My grandfather worked many hard years eking out a living as a cement contractor, pouring concrete and laying cinder block. I wanted to call upon my weathering skills, honed by years of reading Fine Scale Modeler, and build a model of my grandfather's dilapidated old work truck. Unfortunately, only 1950's Ford pick up trucks populated hobby store shelves. Finally, the release of AMT's nicely detailed 1950 Chevy pick up truck provided me with the foundation I needed.

The kit went together quickly and easily. Using bits of styrene sheet and strips, I added the frame work and school lockers my grandfather had welded to his faithful old truck. With construction on the truck finished, I began grinding rust holes through from underneath, along the rear fenders, running boards, and above the headlights. I carved out some dents, bent the running boards into their rust weakened bow, and added the battered Maxwell House coffee cans my grandfather had riveted above the headlights, when rust threatened their mounts.

The truck was painted and weathered with generous helpings of pastels, dirt, Rustall and dead flat. Using a toothbrush, I spattered it with paint "mud", and dirtied the windshield for the wipers to smudge clean. I hand painted the signs on the doors, just as my tiny hands had done with a brush thirty years ago. For the cab, I built a lunch box, complete with thermos and a Miracle Whip sandwich, his lunch of choice. Ohio used to include key chains that matched your tags when you received your license plates. Using one of these as reference, I replicated his license plates in scale on our Mac.

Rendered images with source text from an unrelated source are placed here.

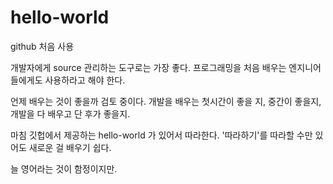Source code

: # hello-world

github 처음 사용

개발자에게 source 관리하는 도구로는 가장 좋다.
프로그래밍을 처음 배우는 엔지니어들에게도 사용하라고 해야 한다.

언제 배우는 것이 좋을까 검토 중이다.
개발을 배우는 첫시간이 좋을 지, 중간이 좋을지, 개발을 다 배우고 단 후가 좋을지.

마침 깃헙에서 제공하는 hello-world 가 있어서 따라한다.
'따라하기'를 따라할 수만 있어도 새로운 걸 배우기 쉽다.

늘 영어라는 것이 함정이지만.
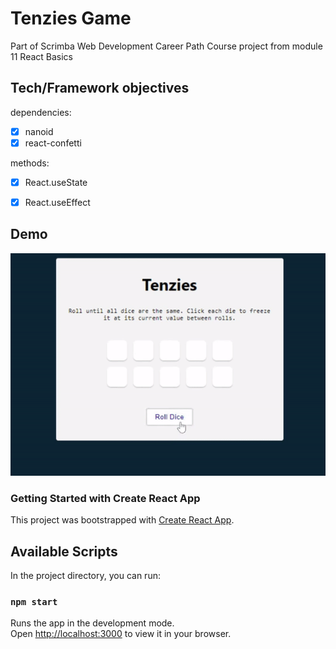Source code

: # Tenzies Game 

Part of Scrimba Web Development Career Path Course project from module 11 React Basics

## Tech/Framework objectives

dependencies:

- [x] nanoid
- [x] react-confetti

methods:
- [x] React.useState
- [x] React.useEffect


## Demo


![demo](tenziesdemo.gif)

### Getting Started with Create React App

This project was bootstrapped with [Create React App](https://github.com/facebook/create-react-app).

## Available Scripts

In the project directory, you can run:

### `npm start`

Runs the app in the development mode.\
Open [http://localhost:3000](http://localhost:3000) to view it in your browser.

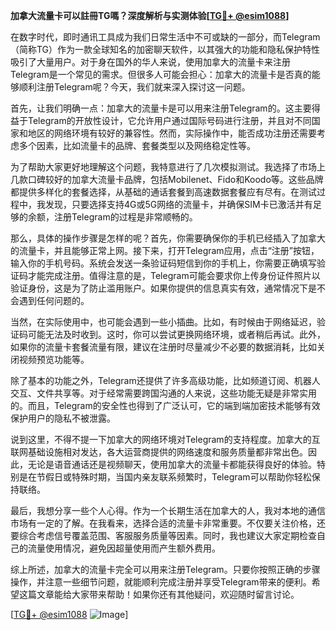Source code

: **加拿大流量卡可以註冊TG嗎？深度解析与实测体验[[TG💪+ @esim1088](https://t.me/s/esim1088)]**

在数字时代，即时通讯工具成为我们日常生活中不可或缺的一部分，而Telegram（简称TG）作为一款全球知名的加密聊天软件，以其强大的功能和隐私保护特性吸引了大量用户。对于身在国外的华人来说，使用加拿大的流量卡来注册Telegram是一个常见的需求。但很多人可能会担心：加拿大的流量卡是否真的能够顺利注册Telegram呢？今天，我们就来深入探讨这一问题。

首先，让我们明确一点：加拿大的流量卡是可以用来注册Telegram的。这主要得益于Telegram的开放性设计，它允许用户通过国际号码进行注册，并且对不同国家和地区的网络环境有较好的兼容性。然而，实际操作中，能否成功注册还需要考虑多个因素，比如流量卡的品牌、套餐类型以及网络稳定性等。

为了帮助大家更好地理解这个问题，我特意进行了几次模拟测试。我选择了市场上几款口碑较好的加拿大流量卡品牌，包括Mobilenet、Fido和Koodo等。这些品牌都提供多样化的套餐选择，从基础的通话套餐到高速数据套餐应有尽有。在测试过程中，我发现，只要选择支持4G或5G网络的流量卡，并确保SIM卡已激活并有足够的余额，注册Telegram的过程是非常顺畅的。

那么，具体的操作步骤是怎样的呢？首先，你需要确保你的手机已经插入了加拿大的流量卡，并且能够正常上网。接下来，打开Telegram应用，点击“注册”按钮，输入你的手机号码。系统会发送一条验证码短信到你的手机上，你需要正确填写验证码才能完成注册。值得注意的是，Telegram可能会要求你上传身份证件照片以验证身份，这是为了防止滥用账户。如果你提供的信息真实有效，通常情况下是不会遇到任何问题的。

当然，在实际使用中，也可能会遇到一些小插曲。比如，有时候由于网络延迟，验证码可能无法及时收到。这时，你可以尝试更换网络环境，或者稍后再试。此外，如果你的流量卡套餐流量有限，建议在注册时尽量减少不必要的数据消耗，比如关闭视频预览功能等。

除了基本的功能之外，Telegram还提供了许多高级功能，比如频道订阅、机器人交互、文件共享等。对于经常需要跨国沟通的人来说，这些功能无疑是非常实用的。而且，Telegram的安全性也得到了广泛认可，它的端到端加密技术能够有效保护用户的隐私不被泄露。

说到这里，不得不提一下加拿大的网络环境对Telegram的支持程度。加拿大的互联网基础设施相对发达，各大运营商提供的网络速度和服务质量都非常出色。因此，无论是语音通话还是视频聊天，使用加拿大的流量卡都能获得良好的体验。特别是在节假日或特殊时期，当国内亲友联系频繁时，Telegram可以帮助你轻松保持联络。

最后，我想分享一些个人心得。作为一个长期生活在加拿大的人，我对本地的通信市场有一定的了解。在我看来，选择合适的流量卡非常重要。不仅要关注价格，还要综合考虑信号覆盖范围、客服服务质量等因素。同时，我也建议大家定期检查自己的流量使用情况，避免因超量使用而产生额外费用。

综上所述，加拿大的流量卡完全可以用来注册Telegram。只要你按照正确的步骤操作，并注意一些细节问题，就能顺利完成注册并享受Telegram带来的便利。希望这篇文章能给大家带来帮助！如果你还有其他疑问，欢迎随时留言讨论。

[[TG💪+ @esim1088](https://t.me/s/esim1088) ![Image](https://i.postimg.cc/4NQfJmqS/Snipaste-2025-05-13-00-14-12.png)]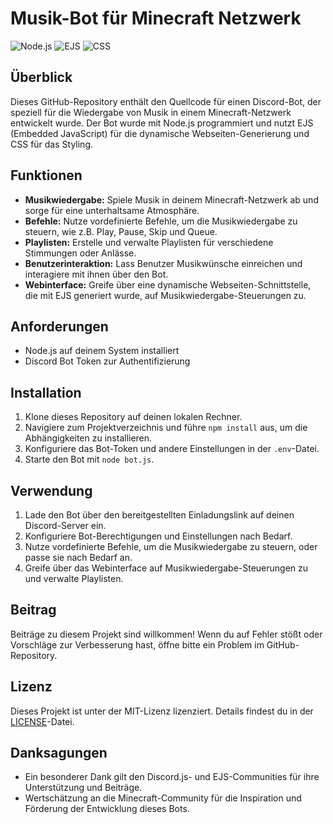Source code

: # Musik-Bot für Minecraft Netzwerk

![Node.js](https://img.shields.io/badge/Node.js-Programmierung-black?style=for-the-badge&logo=node.js)
![EJS](https://img.shields.io/badge/EJS-Vorlage-black?style=for-the-badge&logo=ejs)
![CSS](https://img.shields.io/badge/CSS-Styling-black?style=for-the-badge&logo=css3)

## Überblick

Dieses GitHub-Repository enthält den Quellcode für einen Discord-Bot, der speziell für die Wiedergabe von Musik in einem Minecraft-Netzwerk entwickelt wurde. Der Bot wurde mit Node.js programmiert und nutzt EJS (Embedded JavaScript) für die dynamische Webseiten-Generierung und CSS für das Styling.

## Funktionen

- **Musikwiedergabe:** Spiele Musik in deinem Minecraft-Netzwerk ab und sorge für eine unterhaltsame Atmosphäre.
- **Befehle:** Nutze vordefinierte Befehle, um die Musikwiedergabe zu steuern, wie z.B. Play, Pause, Skip und Queue.
- **Playlisten:** Erstelle und verwalte Playlisten für verschiedene Stimmungen oder Anlässe.
- **Benutzerinteraktion:** Lass Benutzer Musikwünsche einreichen und interagiere mit ihnen über den Bot.
- **Webinterface:** Greife über eine dynamische Webseiten-Schnittstelle, die mit EJS generiert wurde, auf Musikwiedergabe-Steuerungen zu.

## Anforderungen

- Node.js auf deinem System installiert
- Discord Bot Token zur Authentifizierung

## Installation

1. Klone dieses Repository auf deinen lokalen Rechner.
2. Navigiere zum Projektverzeichnis und führe `npm install` aus, um die Abhängigkeiten zu installieren.
3. Konfiguriere das Bot-Token und andere Einstellungen in der `.env`-Datei.
4. Starte den Bot mit `node bot.js`.

## Verwendung

1. Lade den Bot über den bereitgestellten Einladungslink auf deinen Discord-Server ein.
2. Konfiguriere Bot-Berechtigungen und Einstellungen nach Bedarf.
3. Nutze vordefinierte Befehle, um die Musikwiedergabe zu steuern, oder passe sie nach Bedarf an.
4. Greife über das Webinterface auf Musikwiedergabe-Steuerungen zu und verwalte Playlisten.

## Beitrag

Beiträge zu diesem Projekt sind willkommen! Wenn du auf Fehler stößt oder Vorschläge zur Verbesserung hast, öffne bitte ein Problem im GitHub-Repository.

## Lizenz

Dieses Projekt ist unter der MIT-Lizenz lizenziert. Details findest du in der [LICENSE](LICENSE)-Datei.

## Danksagungen

- Ein besonderer Dank gilt den Discord.js- und EJS-Communities für ihre Unterstützung und Beiträge.
- Wertschätzung an die Minecraft-Community für die Inspiration und Förderung der Entwicklung dieses Bots.
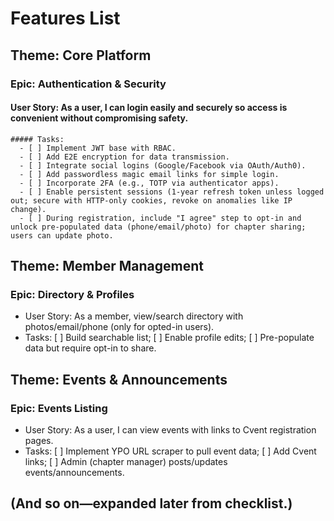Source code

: # Features List

## Theme: Core Platform
### Epic: Authentication & Security
  #### User Story: As a user, I can login easily and securely so access is convenient without compromising safety.
    ##### Tasks:
      - [ ] Implement JWT base with RBAC.
      - [ ] Add E2E encryption for data transmission.
      - [ ] Integrate social logins (Google/Facebook via OAuth/Auth0).
      - [ ] Add passwordless magic email links for simple login.
      - [ ] Incorporate 2FA (e.g., TOTP via authenticator apps).
      - [ ] Enable persistent sessions (1-year refresh token unless logged out; secure with HTTP-only cookies, revoke on anomalies like IP change).
      - [ ] During registration, include "I agree" step to opt-in and unlock pre-populated data (phone/email/photo) for chapter sharing; users can update photo.

## Theme: Member Management
### Epic: Directory & Profiles
  - User Story: As a member, view/search directory with photos/email/phone (only for opted-in users).
  - Tasks: [ ] Build searchable list; [ ] Enable profile edits; [ ] Pre-populate data but require opt-in to share.

## Theme: Events & Announcements
### Epic: Events Listing
  - User Story: As a user, I can view events with links to Cvent registration pages.
  - Tasks: [ ] Implement YPO URL scraper to pull event data; [ ] Add Cvent links; [ ] Admin (chapter manager) posts/updates events/announcements.

## (And so on—expanded later from checklist.)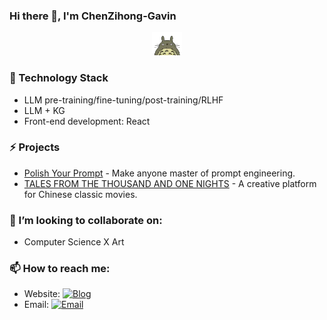 ### Hi there 👋, I'm ChenZihong-Gavin

<p align="center">
  <img src="assets/totoro.webp" width="48"/>
</p>

### :iphone: Technology Stack
* LLM pre-training/fine-tuning/post-training/RLHF
* LLM + KG
* Front-end development: React
### ⚡ Projects
* <a href="https://github.com/ChenZiHong-Gavin/Polish-Your-Prompt">Polish Your Prompt</a> - Make anyone master of prompt engineering.
* <a href="https://github.com/ChenZiHong-Gavin/TALES-FROM-THE-THOUSAND-AND-ONE-NIGHTS">TALES FROM THE THOUSAND AND ONE NIGHTS</a> - A creative platform for Chinese classic movies.

### 👯 I’m looking to collaborate on:
* Computer Science X Art
### 📫 How to reach me:
* Website: [![Blog](https://img.shields.io/badge/-https://chenzihong--gavin.github.io-8696a7?style=flat-square&logo=Blogger&logoColor=c1cbd7)](https://chenzihong-gavin.github.io)
* Email:       [![Email](https://img.shields.io/badge/-chenzihong_gavin@foxmail.com-965454?style=flat-square&logo=Mail.RU&logoColor=white&labelColor=965454)](mailto:909843505@qq.com)
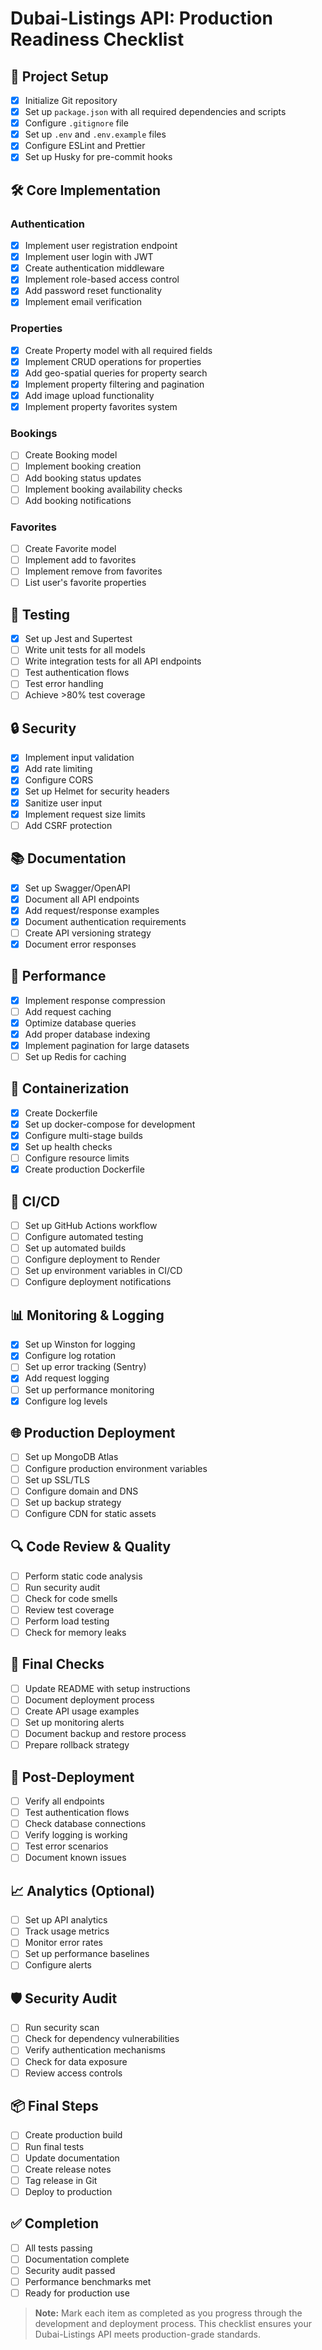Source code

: # Dubai-Listings API: Production Readiness Checklist

## 📁 Project Setup

- [x] Initialize Git repository
- [x] Set up `package.json` with all required dependencies and scripts
- [x] Configure `.gitignore` file
- [x] Set up `.env` and `.env.example` files
- [x] Configure ESLint and Prettier
- [x] Set up Husky for pre-commit hooks

## 🛠️ Core Implementation

### Authentication

- [x] Implement user registration endpoint
- [x] Implement user login with JWT
- [x] Create authentication middleware
- [x] Implement role-based access control
- [x] Add password reset functionality
- [x] Implement email verification

### Properties

- [x] Create Property model with all required fields
- [x] Implement CRUD operations for properties
- [x] Add geo-spatial queries for property search
- [x] Implement property filtering and pagination
- [x] Add image upload functionality
- [x] Implement property favorites system

### Bookings

- [ ] Create Booking model
- [ ] Implement booking creation
- [ ] Add booking status updates
- [ ] Implement booking availability checks
- [ ] Add booking notifications

### Favorites

- [ ] Create Favorite model
- [ ] Implement add to favorites
- [ ] Implement remove from favorites
- [ ] List user's favorite properties

## 🧪 Testing

- [x] Set up Jest and Supertest
- [ ] Write unit tests for all models
- [ ] Write integration tests for all API endpoints
- [ ] Test authentication flows
- [ ] Test error handling
- [ ] Achieve >80% test coverage

## 🔒 Security

- [x] Implement input validation
- [x] Add rate limiting
- [x] Configure CORS
- [x] Set up Helmet for security headers
- [x] Sanitize user input
- [x] Implement request size limits
- [ ] Add CSRF protection

## 📚 Documentation

- [x] Set up Swagger/OpenAPI
- [x] Document all API endpoints
- [x] Add request/response examples
- [x] Document authentication requirements
- [ ] Create API versioning strategy
- [x] Document error responses

## 🚀 Performance

- [x] Implement response compression
- [ ] Add request caching
- [x] Optimize database queries
- [x] Add proper database indexing
- [x] Implement pagination for large datasets
- [ ] Set up Redis for caching

## 🐳 Containerization

- [x] Create Dockerfile
- [x] Set up docker-compose for development
- [x] Configure multi-stage builds
- [x] Set up health checks
- [ ] Configure resource limits
- [x] Create production Dockerfile

## 🔄 CI/CD

- [ ] Set up GitHub Actions workflow
- [ ] Configure automated testing
- [ ] Set up automated builds
- [ ] Configure deployment to Render
- [ ] Set up environment variables in CI/CD
- [ ] Configure deployment notifications

## 📊 Monitoring & Logging

- [x] Set up Winston for logging
- [x] Configure log rotation
- [ ] Set up error tracking (Sentry)
- [x] Add request logging
- [ ] Set up performance monitoring
- [x] Configure log levels

## 🌐 Production Deployment

- [ ] Set up MongoDB Atlas
- [ ] Configure production environment variables
- [ ] Set up SSL/TLS
- [ ] Configure domain and DNS
- [ ] Set up backup strategy
- [ ] Configure CDN for static assets

## 🔍 Code Review & Quality

- [ ] Perform static code analysis
- [ ] Run security audit
- [ ] Check for code smells
- [ ] Review test coverage
- [ ] Perform load testing
- [ ] Check for memory leaks

## 📝 Final Checks

- [ ] Update README with setup instructions
- [ ] Document deployment process
- [ ] Create API usage examples
- [ ] Set up monitoring alerts
- [ ] Document backup and restore process
- [ ] Prepare rollback strategy

## 🎯 Post-Deployment

- [ ] Verify all endpoints
- [ ] Test authentication flows
- [ ] Check database connections
- [ ] Verify logging is working
- [ ] Test error scenarios
- [ ] Document known issues

## 📈 Analytics (Optional)

- [ ] Set up API analytics
- [ ] Track usage metrics
- [ ] Monitor error rates
- [ ] Set up performance baselines
- [ ] Configure alerts

## 🛡️ Security Audit

- [ ] Run security scan
- [ ] Check for dependency vulnerabilities
- [ ] Verify authentication mechanisms
- [ ] Check for data exposure
- [ ] Review access controls

## 📦 Final Steps

- [ ] Create production build
- [ ] Run final tests
- [ ] Update documentation
- [ ] Create release notes
- [ ] Tag release in Git
- [ ] Deploy to production

## ✅ Completion

- [ ] All tests passing
- [ ] Documentation complete
- [ ] Security audit passed
- [ ] Performance benchmarks met
- [ ] Ready for production use

> **Note:** Mark each item as completed as you progress through the development and deployment process. This checklist ensures your Dubai-Listings API meets production-grade standards.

The ladders were taken from a fire truck, then tied down with string. The shovels, picks, and hoes came from an old farm play set. A scale garage detail set provided smaller wrenches and sockets to fill the lockers. Stair forms and a mortar box were built, then the bed piled with tools, sand and dirt.

 

 

 

The cement mixer proved to be the greatest challenge, not in building, but in finding reference. My wife called equipment rental companies, driving all over town to no avail, trying to find one from the right era. Finally we discovered Arnold Schwartzenegger ducking behind one, dodging bullets in True Lies. The mixer was built in just a few hours with styrene, spare parts, and a mixing drum cut down from a toy truck. The mixer was hooked to the pick up with a trailer hitch made from a straight pin, and a safety chain of old necklace.